PORTORECANATI – PORTO D’ASCOLI 2-0
PORTORECANATI: Santarelli, Cento, Gasparini, Ficola, Malaccari (32’st Patrignani), Gagliardini (45’st Mandolini); Leonardi, Guercio (32’st Ballarini), Pennacchioni, Mascolo., Ascani (38’st Piangerelli). A disp. Iglio, Mariani, Prebibaj, Pantalone, Cingolani. All. Possanzini
PORTO D’ASCOLI: Di Nardo, Verdesi (13’st Alighieri), Trawally, Gabrielli (13’st Gaeta), Lanzano, Tassotti; Leopardi, Rossi, De Vecchis, Valentini, Schiavi (36’st Liberati). A disp. Verissimo, Traini, Romagnoli, Coccio’, Di Marco, Vannicola. All. Alfonsi
Arbitro: Virgilio di Agrigento (Ass. Amorello di Pesaro – Viglietta di Macerata).
Reti: 10’st aut. Lanzano, 29’st Pennacchioni
Note. Ammoniti: Cento, Leonardi, Tassotti, Trawally, Rossi. Recupero: 1’+4’

Il Porto d’Ascoli non riesce ad archiviare la pratica salvezza perdendo per 2-0 a Porto Recanati. Il rammarico è grande per i biancocelesti perché nel primo tempo hanno avuto diverse occasioni senza sfruttarle e, nella ripresa, hanno beccato due reti senza poter, poi, recuperare. Ora ci sarà uno stop di 15 giorni prima delle ultime tre gare di campionato. Primo tempo di marca Porto d’Ascoli che sin dai primi minuti si fanno vedere in avanti creando due potenziali occasioni che, con un pizzico di precisione in più, avrebbero potuto avere migliore sorte.

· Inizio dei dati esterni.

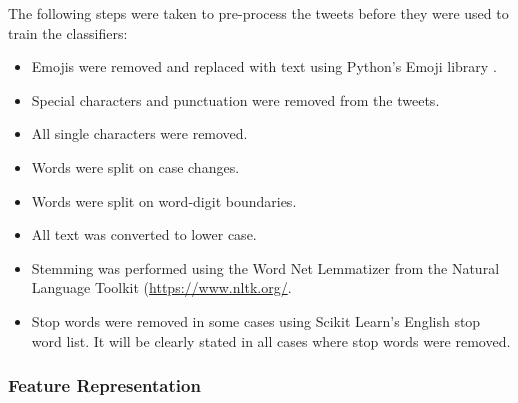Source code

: The following steps were taken to pre-process the tweets before they were used to train the classifiers:
\begin{itemize}
    \item Emojis were removed and replaced with text using Python's Emoji library \cite{emoji}.
    \item Special characters and punctuation were removed from the tweets. 
    \item All single characters were removed.
    \item Words were split on case changes.
    \item Words were split on word-digit boundaries.
    \item All text was converted to lower case.
    \item Stemming was performed using the Word Net Lemmatizer from the Natural Language Toolkit (\url{https://www.nltk.org/}.
    \item Stop words were removed in some cases using Scikit Learn's English stop word list. It will be clearly stated in all cases where stop words were removed.
\end{itemize}

\subsubsection{Feature Representation}

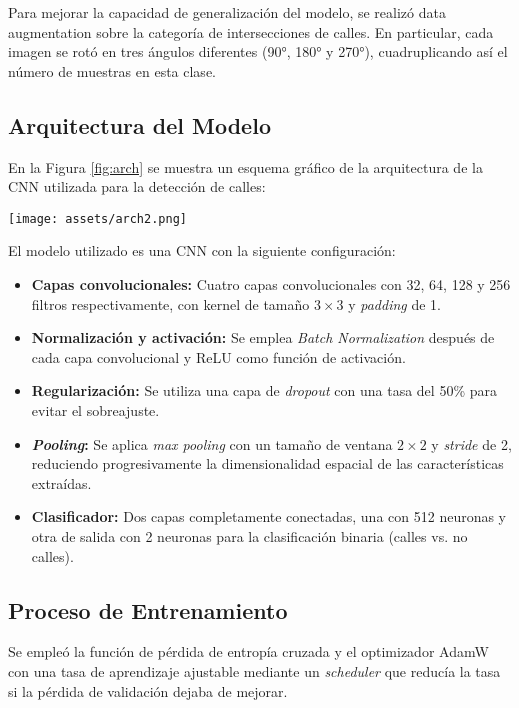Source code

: \documentclass[twocolumn, fontsize=10pt]{article}
\begin{document}
Para mejorar la capacidad de generalización del modelo, se realizó data augmentation sobre la categoría de intersecciones de calles. En particular, cada imagen se rotó en tres ángulos diferentes (90°, 180° y 270°), cuadruplicando así el número de muestras en esta clase.

\subsection{Arquitectura del Modelo}

En la Figura \ref{fig:arch} se muestra un esquema gráfico de la arquitectura de la CNN utilizada para la detección de calles:

\begin{figure*}[h]
    \centering
    \texttt{[image: assets/arch2.png]}
    \caption{Esquema de la arquitectura de la CNN utilizada.}
    \label{fig:arch}
\end{figure*}

El modelo utilizado es una CNN con la siguiente configuración:

\begin{itemize}
    \item \textbf{Capas convolucionales:} Cuatro capas convolucionales con 32, 64, 128 y 256 filtros respectivamente, con kernel de tamaño $3\times3$ y \textit{padding} de 1.
    \item \textbf{Normalización y activación:} Se emplea \textit{Batch Normalization} después de cada capa convolucional y ReLU como función de activación.
    \item \textbf{Regularización:} Se utiliza una capa de \textit{dropout} con una tasa del 50\% para evitar el sobreajuste.
    \item \textbf{\textit{Pooling}:} Se aplica \textit{max pooling} con un tamaño de ventana $2\times2$ y \textit{stride} de 2, reduciendo progresivamente la dimensionalidad espacial de las características extraídas.
    \item \textbf{Clasificador:} Dos capas completamente conectadas, una con 512 neuronas y otra de salida con 2 neuronas para la clasificación binaria (calles vs. no calles).
\end{itemize}

\subsection{Proceso de Entrenamiento}
Se empleó la función de pérdida de entropía cruzada y el optimizador AdamW con una tasa de aprendizaje ajustable mediante un \textit{scheduler} que reducía la tasa si la pérdida de validación dejaba de mejorar.
\end{document}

L’occasione principe ce l’ha De Vecchis che, al 25′, si ritrova solo davanti al portiere di casa Santarelli che è bravissimo a chiudergli lo specchio della porta e a ribattere la minaccia. Sul proseguo dell’azione la palla danza in area senza che nessun biancoceleste riesca a scagliarla in porta. Nella ripresa, escono fuori gli arancioni, che la sbloccano al 10′: Leonardi crossa dalla destra, il pallone attraversa tutta l’area di rigore con Lanzano che, nel tentativo di anticipare il tiro di Mascolo, infila la palla alle spalle di Di Nardo. Gli uomini di Alfonsi si disuniscono e rischiano di capitolare ancora quando Mascolo manda il pallone a fil di palo. Raddoppio che arriva alla mezzora circa quando Pennacchioni sfrutta al massimo una punizione calciata da Cento. E’ il colpo del KO dal quale i biancocelesti non si rialzano più.